Saved data entries:
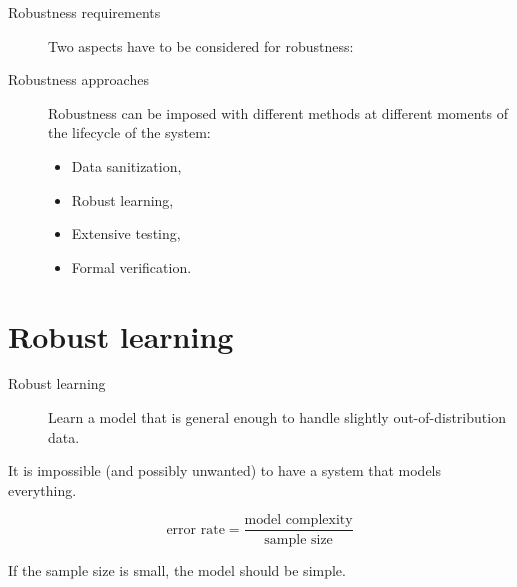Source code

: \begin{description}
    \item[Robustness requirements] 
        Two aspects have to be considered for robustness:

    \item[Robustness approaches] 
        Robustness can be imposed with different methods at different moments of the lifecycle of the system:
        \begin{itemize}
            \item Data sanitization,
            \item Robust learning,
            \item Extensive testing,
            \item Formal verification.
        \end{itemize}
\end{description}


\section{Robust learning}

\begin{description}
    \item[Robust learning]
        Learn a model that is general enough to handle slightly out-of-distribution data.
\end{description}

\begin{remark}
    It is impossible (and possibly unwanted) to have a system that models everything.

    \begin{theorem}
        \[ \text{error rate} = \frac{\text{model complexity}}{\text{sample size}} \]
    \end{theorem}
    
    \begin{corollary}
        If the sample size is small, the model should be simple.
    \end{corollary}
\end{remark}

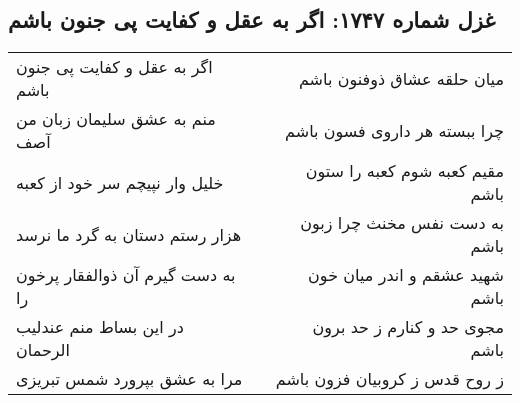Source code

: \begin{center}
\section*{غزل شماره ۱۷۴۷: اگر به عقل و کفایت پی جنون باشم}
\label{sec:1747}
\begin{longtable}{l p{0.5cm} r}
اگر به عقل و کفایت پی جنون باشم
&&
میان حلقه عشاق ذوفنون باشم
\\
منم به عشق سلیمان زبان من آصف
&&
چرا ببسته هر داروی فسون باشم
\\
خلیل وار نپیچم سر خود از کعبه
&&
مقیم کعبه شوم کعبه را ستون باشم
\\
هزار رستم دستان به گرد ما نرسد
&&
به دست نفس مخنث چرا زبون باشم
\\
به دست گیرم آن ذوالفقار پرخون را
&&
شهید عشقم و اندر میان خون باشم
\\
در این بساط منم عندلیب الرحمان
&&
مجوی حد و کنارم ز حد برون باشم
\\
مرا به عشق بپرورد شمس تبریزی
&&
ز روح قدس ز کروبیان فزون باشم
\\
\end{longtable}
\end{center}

*Aim of the task*.
Which lines of the data above contain the string "begin"? Copy each of them.

*Task solution*.
: \begin{description}
        \begin{itemize}
\begin{description}
\begin{remark}
    \begin{theorem}
    \begin{corollary}
: \begin{center}
\begin{longtable}{l p{0.5cm} r}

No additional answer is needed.